When you are in a heightened state of anxiety, if someone was to ask you to ‘sit with the discomfort’ you would probably think that it was far too challenging. However, by doing so would mean you are a taking a huge step forward in changing your behaviour and overcoming your anxiety.
But what does ‘sit with the discomfort actually mean?’ In simple terms, it is allowing yourself to be comfortable with the discomfort. To sit through the difficult feelings without running away from them – (avoiding them)

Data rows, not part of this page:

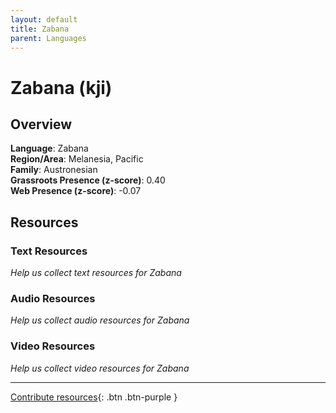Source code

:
 ```yaml
---
layout: default
title: Zabana
parent: Languages
---
```


# Zabana (kji)

## Overview

**Language**: Zabana  
**Region/Area**: Melanesia, Pacific  
**Family**: Austronesian  
**Grassroots Presence (z-score)**: 0.40  
**Web Presence (z-score)**: -0.07  

## Resources

### Text Resources
*Help us collect text resources for Zabana*

### Audio Resources
*Help us collect audio resources for Zabana*

### Video Resources
*Help us collect video resources for Zabana*

---

[Contribute resources](https://forms.office.com/e/1SfLJx3u1r){: .btn .btn-purple }
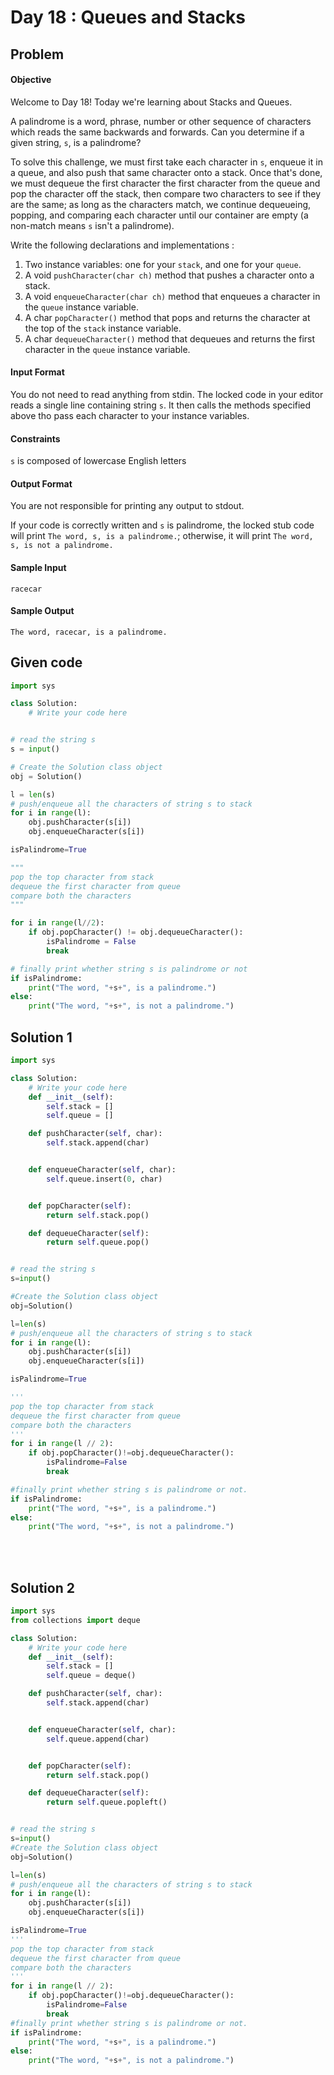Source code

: # Day 18 : Queues and Stacks
## Problem
#### Objective

Welcome to Day 18! Today we're learning about Stacks and Queues.

A palindrome is a word, phrase, number or other sequence of characters which reads the same backwards and forwards. Can you determine if a given string, `s`, is a palindrome?

To solve this challenge, we must first take each character in `s`, enqueue it in a queue, and also push that same character onto a stack. Once that's done, we must dequeue the first character the first character from the queue and pop the character off the stack, then compare two characters to see if they are the same; as long as the characters match, we continue dequeueing, popping, and comparing each character until our container are empty (a non-match means `s` isn't a palindrome).

Write the following declarations and implementations :

1. Two instance variables: one for your `stack`, and one for your `queue`.
2. A void `pushCharacter(char ch)` method that pushes a character onto a stack.
3. A void `enqueueCharacter(char ch)` method that enqueues a character in the `queue` instance variable.
4. A char `popCharacter()` method that pops and returns the character at the top of the `stack` instance variable.
5. A char `dequeueCharacter()` method that dequeues and returns the first character in the `queue` instance variable.



#### Input Format

You do not need to read anything from stdin. The locked code in your editor reads a single line containing string `s`. It then calls the methods specified above tho pass each character to your instance variables.


#### Constraints

`s` is composed of lowercase English letters


#### Output Format

You are not responsible for printing any output to stdout.

If your code is correctly written and `s` is palindrome, the locked stub code will print `The word, s, is a palindrome.`; otherwise, it will print `The word, s, is not a palindrome.`

#### Sample Input


```
racecar
```

#### Sample Output


```
The word, racecar, is a palindrome.
```



## Given code

```python
import sys

class Solution:
    # Write your code here


# read the string s
s = input()

# Create the Solution class object
obj = Solution()

l = len(s)
# push/enqueue all the characters of string s to stack
for i in range(l):
    obj.pushCharacter(s[i])
    obj.enqueueCharacter(s[i])

isPalindrome=True

"""
pop the top character from stack
dequeue the first character from queue
compare both the characters
"""

for i in range(l//2):
    if obj.popCharacter() != obj.dequeueCharacter():
        isPalindrome = False
        break

# finally print whether string s is palindrome or not
if isPalindrome:
    print("The word, "+s+", is a palindrome.")
else:
    print("The word, "+s+", is not a palindrome.")
```



## Solution 1


```python
import sys

class Solution:
    # Write your code here
    def __init__(self):
        self.stack = []
        self.queue = []

    def pushCharacter(self, char):
        self.stack.append(char)


    def enqueueCharacter(self, char):
        self.queue.insert(0, char)


    def popCharacter(self):
        return self.stack.pop()

    def dequeueCharacter(self):
        return self.queue.pop()


# read the string s
s=input()

#Create the Solution class object
obj=Solution()

l=len(s)
# push/enqueue all the characters of string s to stack
for i in range(l):
    obj.pushCharacter(s[i])
    obj.enqueueCharacter(s[i])

isPalindrome=True

'''
pop the top character from stack
dequeue the first character from queue
compare both the characters
'''
for i in range(l // 2):
    if obj.popCharacter()!=obj.dequeueCharacter():
        isPalindrome=False
        break

#finally print whether string s is palindrome or not.
if isPalindrome:
    print("The word, "+s+", is a palindrome.")
else:
    print("The word, "+s+", is not a palindrome.")
```

<br> <br>



## Solution 2


```python
import sys
from collections import deque

class Solution:
    # Write your code here
    def __init__(self):
        self.stack = []
        self.queue = deque()

    def pushCharacter(self, char):
        self.stack.append(char)


    def enqueueCharacter(self, char):
        self.queue.append(char)


    def popCharacter(self):
        return self.stack.pop()

    def dequeueCharacter(self):
        return self.queue.popleft()


# read the string s
s=input()
#Create the Solution class object
obj=Solution()

l=len(s)
# push/enqueue all the characters of string s to stack
for i in range(l):
    obj.pushCharacter(s[i])
    obj.enqueueCharacter(s[i])

isPalindrome=True
'''
pop the top character from stack
dequeue the first character from queue
compare both the characters
'''
for i in range(l // 2):
    if obj.popCharacter()!=obj.dequeueCharacter():
        isPalindrome=False
        break
#finally print whether string s is palindrome or not.
if isPalindrome:
    print("The word, "+s+", is a palindrome.")
else:
    print("The word, "+s+", is not a palindrome.")
```
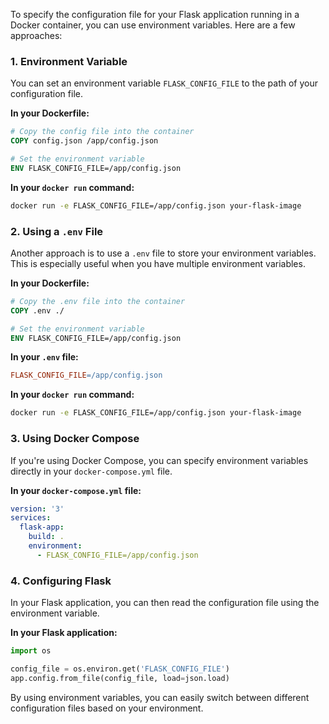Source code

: To specify the configuration file for your Flask application running in a Docker container, you can use environment variables. Here are a few approaches:

### 1. **Environment Variable**

You can set an environment variable `FLASK_CONFIG_FILE` to the path of your configuration file.

**In your Dockerfile:**

```dockerfile
# Copy the config file into the container
COPY config.json /app/config.json

# Set the environment variable
ENV FLASK_CONFIG_FILE=/app/config.json
```

**In your `docker run` command:**

```bash
docker run -e FLASK_CONFIG_FILE=/app/config.json your-flask-image
```

### 2. **Using a `.env` File**

Another approach is to use a `.env` file to store your environment variables. This is especially useful when you have multiple environment variables.

**In your Dockerfile:**

```dockerfile
# Copy the .env file into the container
COPY .env ./

# Set the environment variable
ENV FLASK_CONFIG_FILE=/app/config.json
```

**In your `.env` file:**

```makefile
FLASK_CONFIG_FILE=/app/config.json
```

**In your `docker run` command:**

```bash
docker run -e FLASK_CONFIG_FILE=/app/config.json your-flask-image
```

### 3. **Using Docker Compose**

If you're using Docker Compose, you can specify environment variables directly in your `docker-compose.yml` file.

**In your `docker-compose.yml` file:**

```yml
version: '3'
services:
  flask-app:
    build: .
    environment:
      - FLASK_CONFIG_FILE=/app/config.json
```

### 4. **Configuring Flask**

In your Flask application, you can then read the configuration file using the environment variable.

**In your Flask application:**

```python
import os

config_file = os.environ.get('FLASK_CONFIG_FILE')
app.config.from_file(config_file, load=json.load)
```

By using environment variables, you can easily switch between different configuration files based on your environment.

People who experience anxiety often use distractions to try and mask difficult emotions. This can range from comfort eating after a row with a partner or friend, drinking alcohol, to throwing ourselves into work. All of these are avoidance tactics. The key word here is ‘avoidance’ because when we constantly use distractions, we side step having to actually engage with any difficult feelings. The problem with this of course, is that the feelings don’t just go away. Which means we have to keep on ‘managing’ them in the same, unhelpful way.
The physical symptoms
The physical symptoms of anxiety can be very unpleasant – racing heart and palpitations, unsettled tummy, feeling hot or tingling, shaky legs, mind racing and not thinking clearly. Human beings have anxiety to warn us of danger, creating fear. If we are faced with a wild animal or a speeding car then fear is a reasonable reaction because we are actually in danger.
But if you think about the last time you felt anxious – were you actually in danger? What would have happened if, instead of distracting yourself and avoiding the feelings, you simply acknowledged them, faced them, and sat with them. Would anything dangerous actually happen? Or would they eventually pass?
Noticing how we feel and accepting it, irrespective of whether it’s a positive or negative experience, is a mindfulness practice. There is a brain activity associated mindfulness which actually helps to make sense of it because there is an increased activation in a region of our brain located behind the frontal lobe. This area is involved in the planning and suppressing of impulsive reactions, which in turn enables us to make more rational/effective decisions in challenging situations.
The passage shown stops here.